Work task
Search the listing for the string "into" and copy every line that contains it.

Provided information
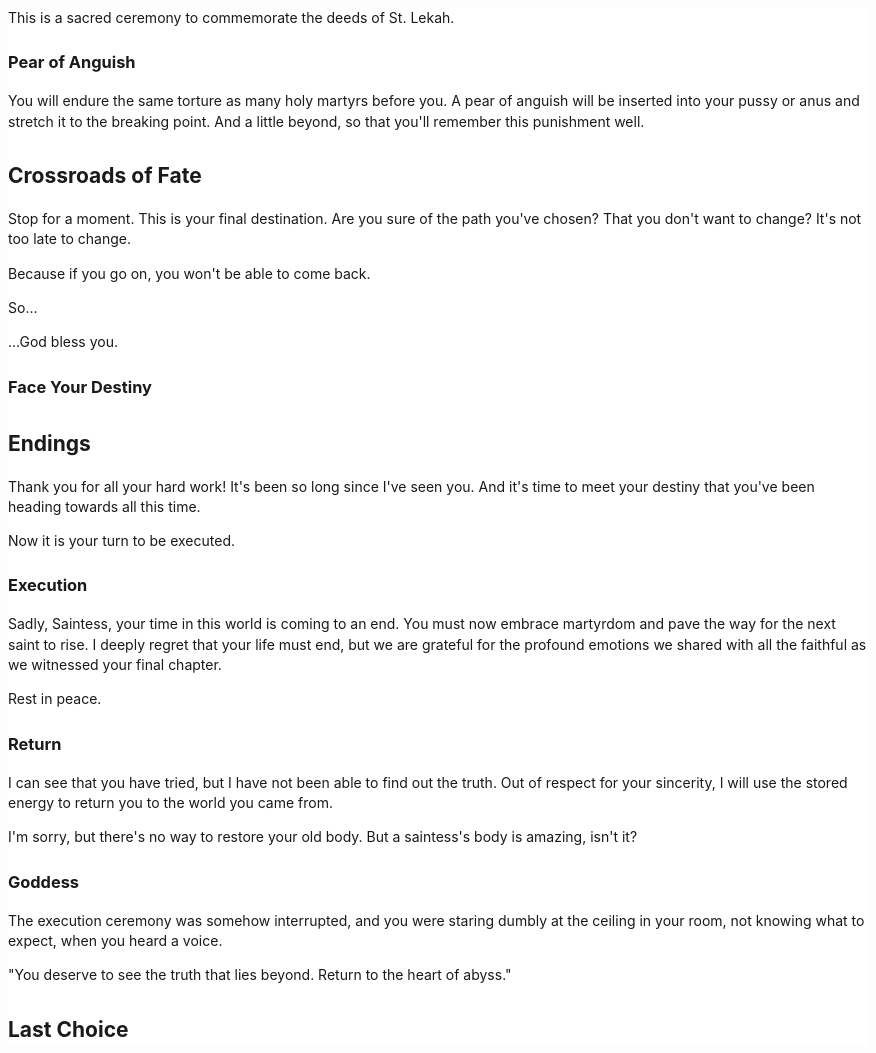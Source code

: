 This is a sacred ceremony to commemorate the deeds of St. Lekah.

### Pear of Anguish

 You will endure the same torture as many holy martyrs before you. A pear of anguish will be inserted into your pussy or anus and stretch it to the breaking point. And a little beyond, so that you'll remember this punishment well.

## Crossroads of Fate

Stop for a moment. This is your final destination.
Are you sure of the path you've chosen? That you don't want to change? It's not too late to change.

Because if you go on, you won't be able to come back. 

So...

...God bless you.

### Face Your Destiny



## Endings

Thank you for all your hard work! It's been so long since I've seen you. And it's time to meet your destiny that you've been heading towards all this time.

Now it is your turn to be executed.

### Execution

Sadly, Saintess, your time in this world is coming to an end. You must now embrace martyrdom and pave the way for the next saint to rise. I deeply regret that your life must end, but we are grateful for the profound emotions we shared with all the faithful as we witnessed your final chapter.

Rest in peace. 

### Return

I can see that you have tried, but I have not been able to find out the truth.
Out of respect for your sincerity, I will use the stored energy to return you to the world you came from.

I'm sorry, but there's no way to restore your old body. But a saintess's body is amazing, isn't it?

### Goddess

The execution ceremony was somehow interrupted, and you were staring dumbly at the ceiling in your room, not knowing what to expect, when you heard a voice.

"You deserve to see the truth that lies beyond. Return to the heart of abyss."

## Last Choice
--
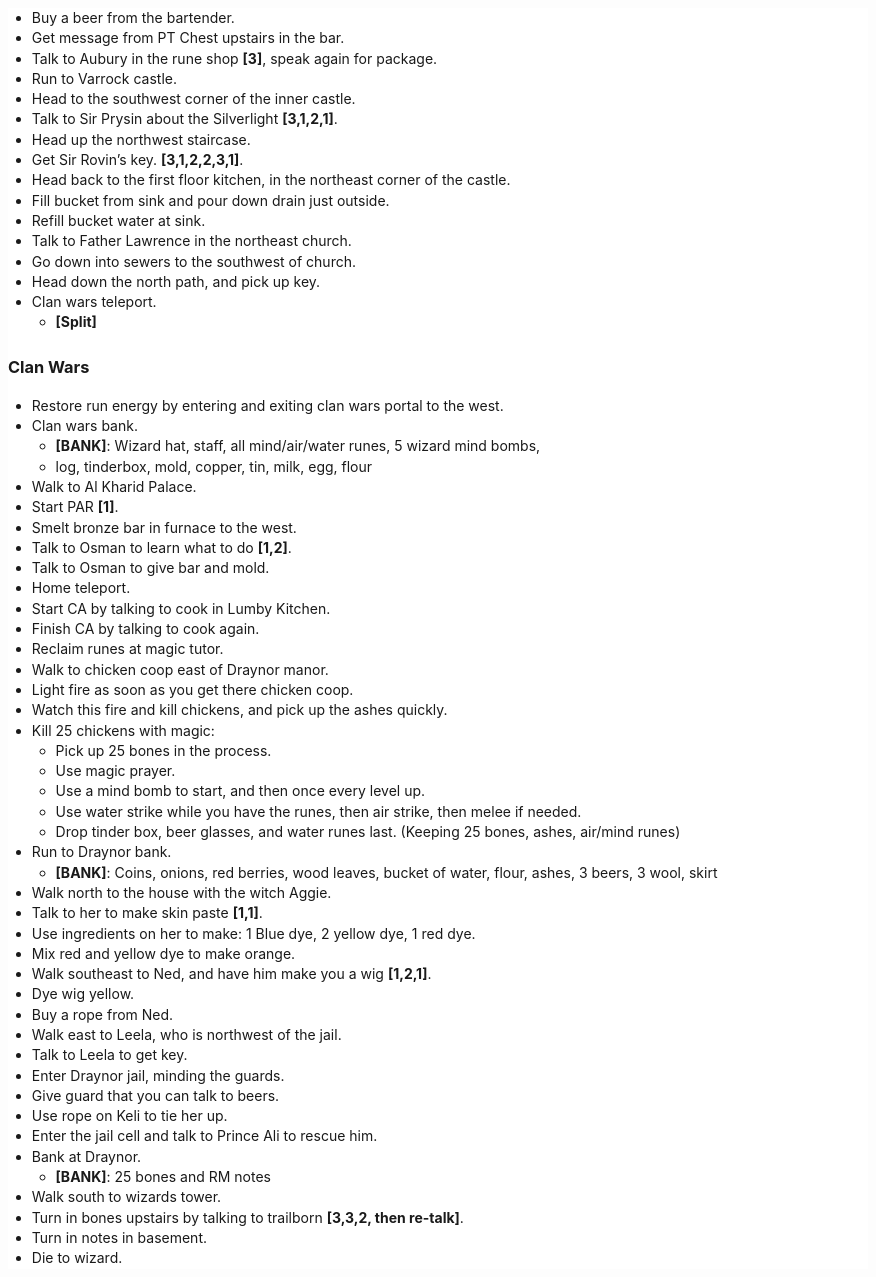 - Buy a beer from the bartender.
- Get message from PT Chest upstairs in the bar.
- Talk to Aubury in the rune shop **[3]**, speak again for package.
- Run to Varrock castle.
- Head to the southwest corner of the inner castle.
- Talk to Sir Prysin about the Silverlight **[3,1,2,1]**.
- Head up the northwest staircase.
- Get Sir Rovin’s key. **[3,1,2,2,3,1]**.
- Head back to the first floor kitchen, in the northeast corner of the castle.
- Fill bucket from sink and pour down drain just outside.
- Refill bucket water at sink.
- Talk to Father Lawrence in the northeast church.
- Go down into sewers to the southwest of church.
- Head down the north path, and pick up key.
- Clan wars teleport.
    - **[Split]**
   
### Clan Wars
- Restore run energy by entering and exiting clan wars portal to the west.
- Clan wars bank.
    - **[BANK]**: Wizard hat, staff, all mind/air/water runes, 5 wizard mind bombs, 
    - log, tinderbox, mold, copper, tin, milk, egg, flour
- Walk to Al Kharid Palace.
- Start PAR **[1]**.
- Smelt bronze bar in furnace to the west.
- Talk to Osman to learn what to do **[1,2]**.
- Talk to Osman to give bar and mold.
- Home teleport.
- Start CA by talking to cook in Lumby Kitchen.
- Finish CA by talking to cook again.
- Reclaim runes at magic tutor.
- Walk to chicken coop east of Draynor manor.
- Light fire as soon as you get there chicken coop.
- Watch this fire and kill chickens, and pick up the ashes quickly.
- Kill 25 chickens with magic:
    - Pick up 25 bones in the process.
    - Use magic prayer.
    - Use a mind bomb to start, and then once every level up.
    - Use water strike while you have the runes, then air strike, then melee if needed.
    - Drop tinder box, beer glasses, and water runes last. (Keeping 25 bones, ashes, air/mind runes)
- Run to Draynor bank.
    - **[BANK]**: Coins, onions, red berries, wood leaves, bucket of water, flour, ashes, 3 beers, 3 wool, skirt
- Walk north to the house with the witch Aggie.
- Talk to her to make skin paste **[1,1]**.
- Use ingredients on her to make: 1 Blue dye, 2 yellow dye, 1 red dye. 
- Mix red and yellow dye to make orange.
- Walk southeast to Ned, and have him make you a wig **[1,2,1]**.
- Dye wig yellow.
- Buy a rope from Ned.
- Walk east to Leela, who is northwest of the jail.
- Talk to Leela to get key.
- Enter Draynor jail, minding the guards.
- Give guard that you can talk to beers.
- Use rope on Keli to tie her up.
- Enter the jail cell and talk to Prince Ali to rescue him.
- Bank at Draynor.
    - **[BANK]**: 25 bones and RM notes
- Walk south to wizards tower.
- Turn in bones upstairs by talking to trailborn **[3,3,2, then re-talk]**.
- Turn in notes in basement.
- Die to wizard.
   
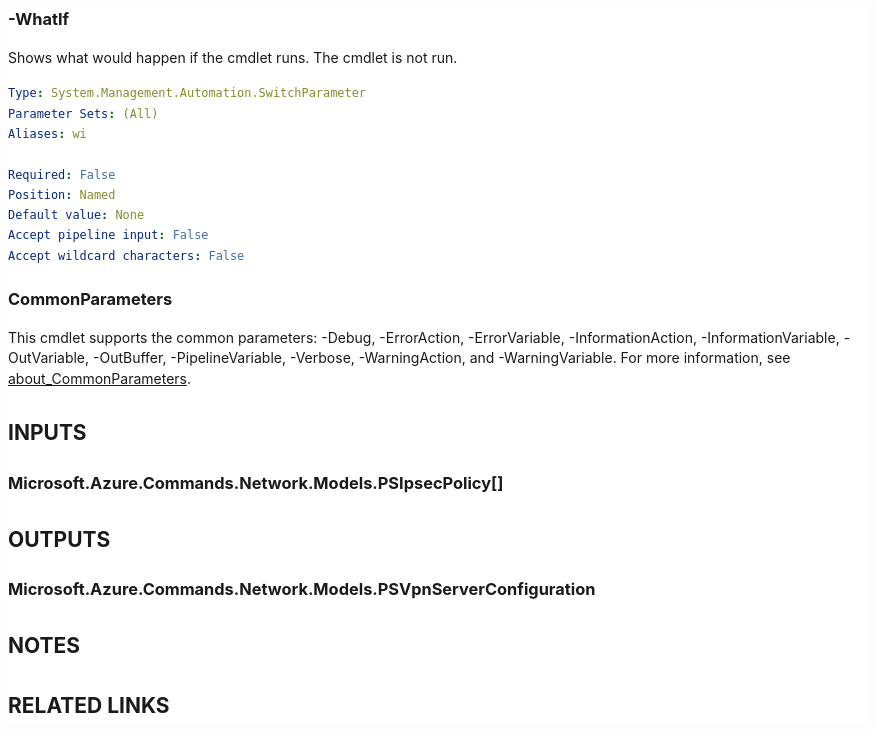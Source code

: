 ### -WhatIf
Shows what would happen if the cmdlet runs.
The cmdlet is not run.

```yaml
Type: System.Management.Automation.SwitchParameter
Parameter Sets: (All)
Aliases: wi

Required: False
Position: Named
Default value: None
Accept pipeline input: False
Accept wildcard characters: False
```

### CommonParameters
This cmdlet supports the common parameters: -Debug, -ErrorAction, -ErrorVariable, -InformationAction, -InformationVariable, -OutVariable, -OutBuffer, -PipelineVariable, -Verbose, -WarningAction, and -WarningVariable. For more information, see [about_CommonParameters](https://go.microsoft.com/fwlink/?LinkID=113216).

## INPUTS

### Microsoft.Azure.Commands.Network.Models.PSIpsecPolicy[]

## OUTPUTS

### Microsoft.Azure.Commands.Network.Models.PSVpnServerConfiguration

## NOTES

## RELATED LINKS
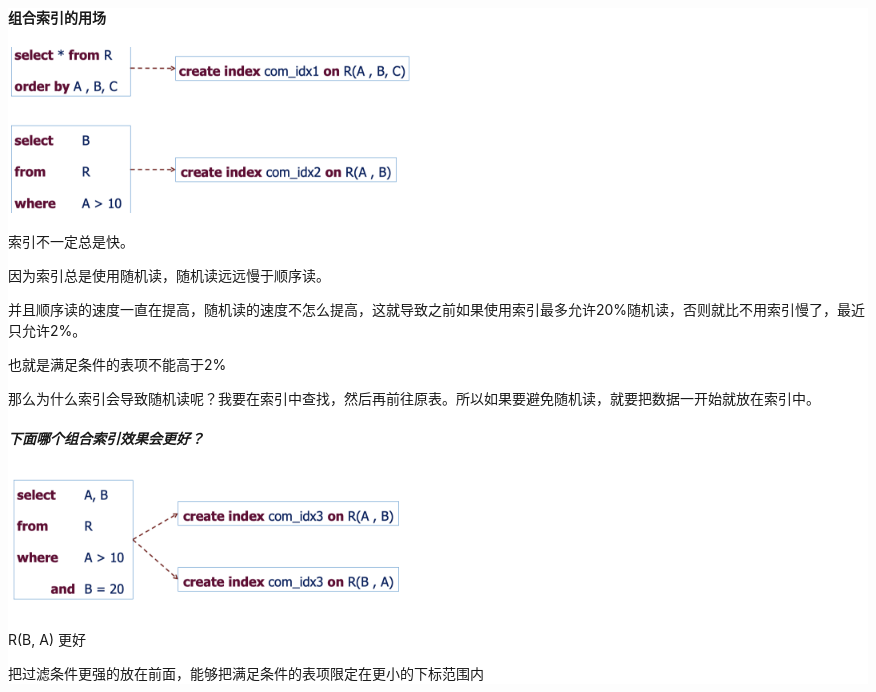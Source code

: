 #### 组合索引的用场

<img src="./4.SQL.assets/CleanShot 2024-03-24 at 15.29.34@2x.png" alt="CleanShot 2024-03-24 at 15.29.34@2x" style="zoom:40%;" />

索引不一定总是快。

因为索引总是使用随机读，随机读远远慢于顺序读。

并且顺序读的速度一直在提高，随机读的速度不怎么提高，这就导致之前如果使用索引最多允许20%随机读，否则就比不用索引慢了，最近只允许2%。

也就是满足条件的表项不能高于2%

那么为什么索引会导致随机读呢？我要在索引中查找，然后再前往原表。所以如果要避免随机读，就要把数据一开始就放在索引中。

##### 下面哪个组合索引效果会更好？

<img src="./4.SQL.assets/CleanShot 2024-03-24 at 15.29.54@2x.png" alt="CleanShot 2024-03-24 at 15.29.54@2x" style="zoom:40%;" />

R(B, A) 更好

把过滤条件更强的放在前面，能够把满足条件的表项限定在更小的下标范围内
* * *
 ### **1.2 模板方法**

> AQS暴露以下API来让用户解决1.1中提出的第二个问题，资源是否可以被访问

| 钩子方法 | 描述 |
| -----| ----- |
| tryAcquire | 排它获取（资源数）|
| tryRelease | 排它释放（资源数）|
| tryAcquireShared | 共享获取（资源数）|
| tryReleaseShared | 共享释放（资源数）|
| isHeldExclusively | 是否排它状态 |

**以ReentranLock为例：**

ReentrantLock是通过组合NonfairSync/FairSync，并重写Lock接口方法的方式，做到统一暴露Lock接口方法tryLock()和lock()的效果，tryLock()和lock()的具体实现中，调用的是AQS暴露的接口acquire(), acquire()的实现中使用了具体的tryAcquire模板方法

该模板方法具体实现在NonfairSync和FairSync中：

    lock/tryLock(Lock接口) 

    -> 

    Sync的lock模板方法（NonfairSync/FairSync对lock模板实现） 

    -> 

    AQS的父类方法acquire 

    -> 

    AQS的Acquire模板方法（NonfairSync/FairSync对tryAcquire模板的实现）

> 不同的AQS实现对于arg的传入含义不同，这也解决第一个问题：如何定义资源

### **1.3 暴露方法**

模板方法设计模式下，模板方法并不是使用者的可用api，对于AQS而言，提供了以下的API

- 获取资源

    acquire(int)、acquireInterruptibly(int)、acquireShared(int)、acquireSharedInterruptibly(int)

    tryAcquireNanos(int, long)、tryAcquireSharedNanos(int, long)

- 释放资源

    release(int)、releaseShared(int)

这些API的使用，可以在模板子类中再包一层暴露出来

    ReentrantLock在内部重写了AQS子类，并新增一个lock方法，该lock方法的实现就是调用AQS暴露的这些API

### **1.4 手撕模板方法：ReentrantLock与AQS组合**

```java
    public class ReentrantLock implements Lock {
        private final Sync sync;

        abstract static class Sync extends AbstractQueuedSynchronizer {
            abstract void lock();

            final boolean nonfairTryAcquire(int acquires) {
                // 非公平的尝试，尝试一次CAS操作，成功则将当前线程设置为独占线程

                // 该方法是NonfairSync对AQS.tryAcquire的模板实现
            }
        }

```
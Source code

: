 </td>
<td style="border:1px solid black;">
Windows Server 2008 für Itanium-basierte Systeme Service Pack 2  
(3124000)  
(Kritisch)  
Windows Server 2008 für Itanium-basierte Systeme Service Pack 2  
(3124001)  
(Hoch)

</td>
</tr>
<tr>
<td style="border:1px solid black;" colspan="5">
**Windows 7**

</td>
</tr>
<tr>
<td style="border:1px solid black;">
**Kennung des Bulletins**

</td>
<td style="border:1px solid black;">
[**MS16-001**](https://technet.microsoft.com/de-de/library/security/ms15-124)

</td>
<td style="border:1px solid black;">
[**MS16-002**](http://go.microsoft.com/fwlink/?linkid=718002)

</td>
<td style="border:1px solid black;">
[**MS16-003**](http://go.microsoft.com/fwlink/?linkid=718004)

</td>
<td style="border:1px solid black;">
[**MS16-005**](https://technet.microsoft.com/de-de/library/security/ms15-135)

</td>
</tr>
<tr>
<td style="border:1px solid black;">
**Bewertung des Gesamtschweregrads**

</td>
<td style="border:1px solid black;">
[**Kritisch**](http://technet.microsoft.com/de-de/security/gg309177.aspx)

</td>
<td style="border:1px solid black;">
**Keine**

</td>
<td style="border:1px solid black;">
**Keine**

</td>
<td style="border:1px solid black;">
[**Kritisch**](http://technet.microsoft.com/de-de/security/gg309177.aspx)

Completed exercise
 You will endure the same torture as many holy martyrs before you. A pear of anguish will be inserted into your pussy or anus and stretch it to the breaking point. And a little beyond, so that you'll remember this punishment well.
- Go down into sewers to the southwest of church.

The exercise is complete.